One thought i have: If you're using multiple vCPUs: Is your code actually capable of utilizing all CPUs? For example, if you're setting CPU to 4, and your container is really only using 1 CPU, then you can see how even though the utilization looks low, the service actually isn't able to serve more requests concurrently. Some languages don't do a good job of utilizing multiple CPUs. If this is the case, try setting CPU to 1 and see if that helps - you would see more instances, but each would be cheaper.
Thanks! Thats a good suggestion, but unfortunately I'm only using 1 vCPU
Could it be I/O limits, then? Are you calling a downstream resource that doesn't scale beyond a certain amount? Or VPC connector with too small an instance size?
I am connecting to another cloud run service through websocket (the service this forum thread refers to essentially acts as a "passthrough" between the other service and a client), however it is only a single connection between the two services regardless of the number of concurrent requests.
I am not connecting the services together through a VPC, so I don't think thats the issue.
I will run some tests and check the behaviour of the service when it is not connected to the external resource; hopefully that will narrow it down.
Thanks!
Just to update; I have tried running without this connection and it still behaves in the same way.
I have also tried load testing locally (with 2000 clients) and the CPU usage of the process did not increase significantly.
Some other behaviour I've noticed: If I turn on manual scaling set to 1 container, I will eventually receive "492 No available instance" error. The log message is:
"The request was aborted because there was no available instance. Additional troubleshooting documentation can be found at: https://cloud.google.com/run/docs/troubleshooting#abort-request"

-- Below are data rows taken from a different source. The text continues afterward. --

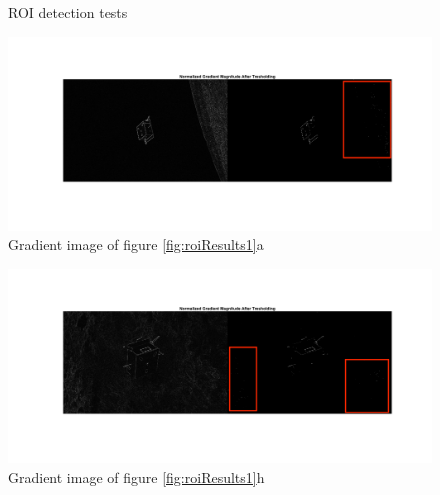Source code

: \begin{figure}[htbp]
  \qquad
  \qquad
  \qquad
  \qquad
  \caption{ROI detection tests}
  \label{fig:roiResults2}
\end{figure}

\begin{figure}[htbp]
  \centering
  \includegraphics[width=1.0\textwidth]{gfx/results/prisma/101/8Select.png}
  \caption{Gradient image of figure \ref{fig:roiResults1}a}
\end{figure}

\begin{figure}[htbp]
  \centering
  \includegraphics[width=1.0\textwidth]{gfx/results/prisma/117/8Select.png}
  \caption{Gradient image of figure \ref{fig:roiResults1}h}
\end{figure}

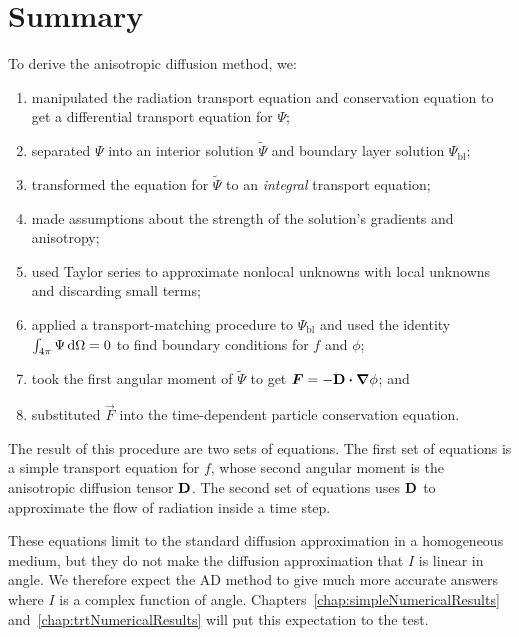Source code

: \section{Summary}
To derive the anisotropic diffusion method, we:
\begin{enumerate}
  \item manipulated the radiation transport equation and conservation equation
    to get a differential transport equation for $\Psi$;
  \item separated $\Psi$ into an interior solution $\tilde \Psi$ and boundary
    layer solution $\Psi_\mathrm{bl}$;
  \item transformed the equation for $\tilde \Psi$ to an \emph{integral}
    transport equation;
  \item made assumptions about the strength of the solution's gradients and
    anisotropy;
  \item used Taylor series to approximate nonlocal unknowns with local
    unknowns and discarding small terms;
  \item applied a transport-matching procedure to $\Psi_\mathrm{bl}$ 
    and used the identity $\int_{4\pi} \Psi \mathop{}\!\mathrm{d}\Omega=0$ to find boundary
    conditions for $f$ and $\phi$;
  \item took the first angular moment of $\tilde \Psi$ to get
    $\bm{F}=-\mathbf{D} \bm{\cdot} \bm{\nabla} \phi$; and
  \item substituted $\vec{F}$ into the time-dependent particle conservation
    equation.
\end{enumerate}
The result of this procedure are two sets of equations. The first set of
equations is a simple transport equation for $f$, whose second angular moment is
the anisotropic diffusion tensor $\mathbf{D}$. The second set of equations uses
$\mathbf{D}$ to approximate the flow of radiation inside a time step. 

These equations limit to the standard diffusion approximation in a homogeneous
medium, but they do not make the diffusion approximation that $I$ is linear in
angle. We therefore expect the AD method to give much more accurate answers
where $I$ is a complex function of angle.
Chapters~\ref{chap:simpleNumericalResults}
and~\ref{chap:trtNumericalResults} will put this expectation to the test.

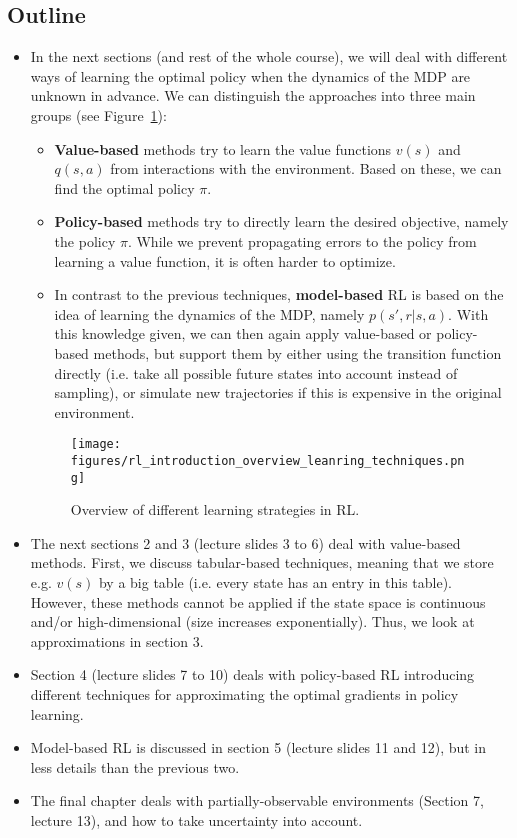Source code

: \subsection{Outline}
\begin{itemize}
	\item In the next sections (and rest of the whole course), we will deal with different ways of learning the optimal policy when the dynamics of the MDP are unknown in advance. We can distinguish the approaches into three main groups (see Figure~\ref{fig:rl_introduction_overview_leanring_techniques}):
	\begin{itemize}
		\item \textbf{Value-based} methods try to learn the value functions $v(s)$ and $q(s,a)$ from interactions with the environment. Based on these, we can find the optimal policy $\pi$.
		\item \textbf{Policy-based} methods try to directly learn the desired objective, namely the policy $\pi$. While we prevent propagating errors to the policy from learning a value function, it is often harder to optimize.
		\item In contrast to the previous techniques, \textbf{model-based} RL is based on the idea of learning the dynamics of the MDP, namely $p(s',r|s,a)$. With this knowledge given, we can then again apply value-based or policy-based methods, but support them by either using the transition function directly (i.e. take all possible future states into account instead of sampling), or simulate new trajectories if this is expensive in the original environment. 
	\end{itemize}
	\begin{figure}[ht!]
		\centering
		\texttt{[image: figures/rl\_introduction\_overview\_leanring\_techniques.png]}
		\caption{Overview of different learning strategies in RL.}
		\label{fig:rl_introduction_overview_leanring_techniques}
	\end{figure}
	\item The next sections 2 and 3 (lecture slides 3 to 6) deal with value-based methods. First, we discuss tabular-based techniques, meaning that we store e.g. $v(s)$ by a big table (i.e. every state has an entry in this table). However, these methods cannot be applied if the state space is continuous and/or high-dimensional (size increases exponentially). Thus, we look at approximations in section 3.
	\item Section 4 (lecture slides 7 to 10) deals with policy-based RL introducing different techniques for approximating the optimal gradients in policy learning.
	\item Model-based RL is discussed in section 5 (lecture slides 11 and 12), but in less details than the previous two.
	\item The final chapter deals with partially-observable environments (Section 7, lecture 13), and how to take uncertainty into account.
\end{itemize}
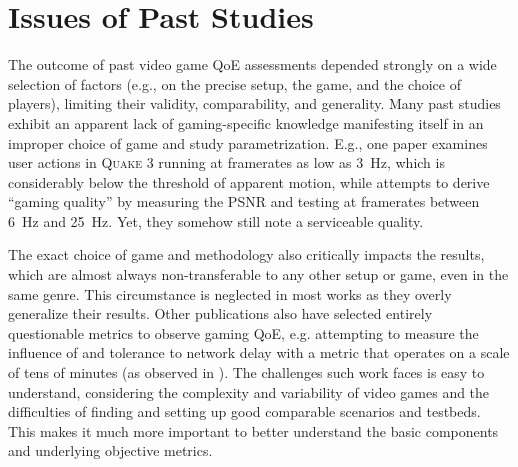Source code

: \section{Issues of Past Studies}
\label{sec:relatedwork}

The outcome of past video game \gls{QoE} assessments depended strongly on a wide selection of factors (e.g., on the precise setup, the game, and the choice of players), limiting their validity, comparability, and generality. Many past studies exhibit an apparent lack of gaming-specific knowledge manifesting itself in an improper choice of game and study parametrization. E.g., one paper \cite{claypool2007} examines user actions in \textsc{Quake 3} running at framerates as low as \SI{3}{\hertz}, which is considerably below the threshold of apparent motion, while \cite{5506572} attempts to derive ``gaming quality'' by measuring the \acrshort{PSNR} and testing at framerates between \SI{6}{\hertz} and \SI{25}{\hertz}. Yet, they somehow still note a serviceable quality.


The exact choice of game and methodology also critically impacts the results, which are almost always non-transferable to any other setup or game, even in the same genre. This circumstance is neglected in most works as they overly generalize their results. 
Other publications also have selected entirely questionable metrics to observe gaming \gls{QoE}, e.g. attempting to measure the influence of and tolerance to network delay with a metric that operates on a scale of tens of minutes (as observed in \cite{Claypool:2006:LPA:1167838.1167860}). The challenges such work faces is easy to understand, considering the complexity and variability of video games and the difficulties of finding and setting up good comparable scenarios and testbeds. This makes it much more important to better understand the basic components and underlying objective metrics.




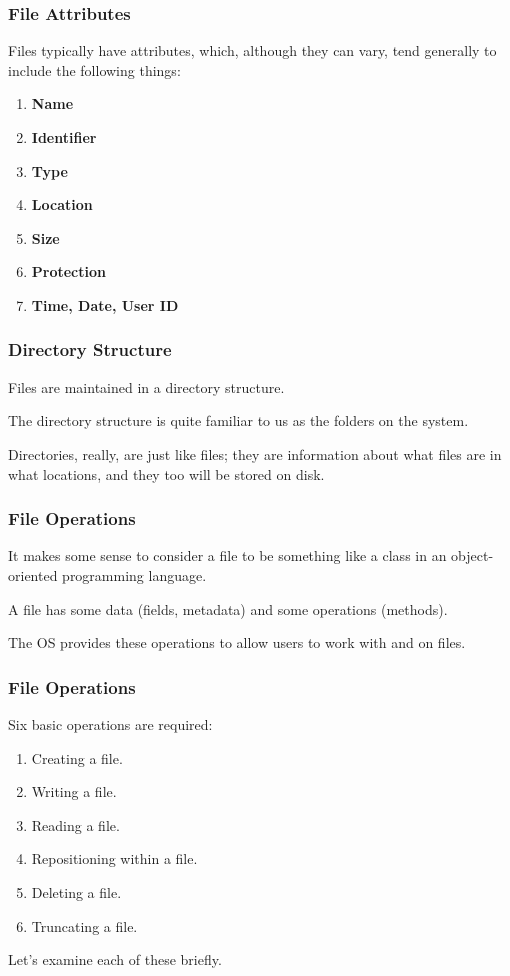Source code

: \begin{frame}
\frametitle{File Attributes}

Files typically have attributes, which, although they can vary, tend generally to include the following things:

\begin{enumerate}
	\item \textbf{Name}
	\item \textbf{Identifier}
	\item \textbf{Type}
	\item \textbf{Location}
	\item \textbf{Size}
	\item \textbf{Protection}
	\item \textbf{Time, Date, User ID}
\end{enumerate}


\end{frame}

\begin{frame}
\frametitle{Directory Structure}

Files are maintained in a directory structure. 

The directory structure is quite familiar to us as the folders on the system. 

Directories, really, are just like files; they are information about what files are in what locations, and they too will be stored on disk.


\end{frame}

\begin{frame}
\frametitle{File Operations}

It makes some sense to consider a file to be something like a class in an object-oriented programming language. 

A file has some data (fields, metadata) and some operations (methods). 

The OS provides these operations to allow users to work with and on files. 


\end{frame}

\begin{frame}
\frametitle{File Operations}
Six basic operations are required:

\begin{enumerate}
	\item Creating a file.
	\item Writing a file.
	\item Reading a file.
	\item Repositioning within a file.
	\item Deleting a file.
	\item Truncating a file.
\end{enumerate}

Let's examine each of these briefly.

\end{frame}

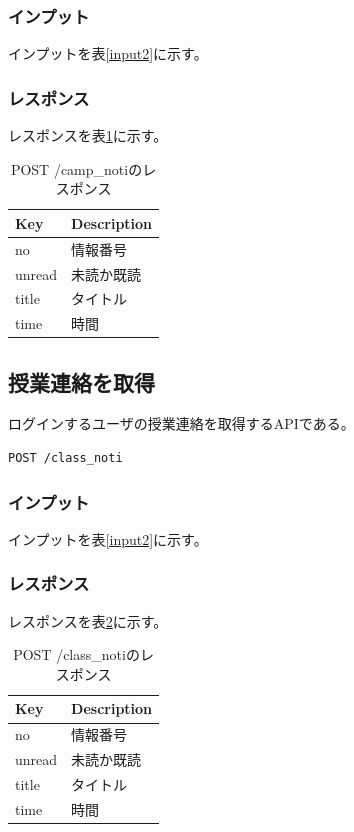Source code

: \documentclass[a4j,12pt,onecolumn,oneside,titlepage,openany,final]{jreport}
\begin{document}
\subsubsection{インプット}
インプットを表\ref{input2}に示す。
\subsubsection{レスポンス}
レスポンスを表\ref{camp}に示す。
\begin{table}[htbp]
\caption{POST /camp\_notiのレスポンス}
\centering
\begin{tabular}{|l|l|}
\hline
Key                    & Description                    \\ \hline
 no & 情報番号                             \\ \hline
unread & 未読か既読                               \\ \hline
 title & タイトル                                 \\ \hline
  time & 時間                             \\ \hline

\end{tabular}
\label{camp}
\end{table}
\subsection{授業連絡を取得}
ログインするユーザの授業連絡を取得するAPIである。
\begin{lstlisting}[language=http, firstnumber=1]
POST /class_noti
\end{lstlisting}

\subsubsection{インプット}
インプットを表\ref{input2}に示す。
\subsubsection{レスポンス}
レスポンスを表\ref{class}に示す。

\begin{table}[htbp]
\caption{POST /class\_notiのレスポンス}
\centering
\begin{tabular}{|l|l|}
\hline
Key                    & Description                    \\ \hline
 no & 情報番号                             \\ \hline
unread & 未読か既読                               \\ \hline
 title & タイトル                                 \\ \hline
  time & 時間                             \\ \hline

\end{tabular}
\label{class}
\end{table}
\end{document}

Again, during these error messages max concurrent connections is well below the limit, as well as CPU and Memory usage.
Is there a way to reset the Cloud Run scaling behaviour back to its initial settings? I wonder if cloud run is "remembering" to scale at certain times of the day based on previous load when it doesn't need to.
Thanks again!
I'm having exactly the same issue using FastAPI websockets. Getting "429 The request was aborted because there was no available instance".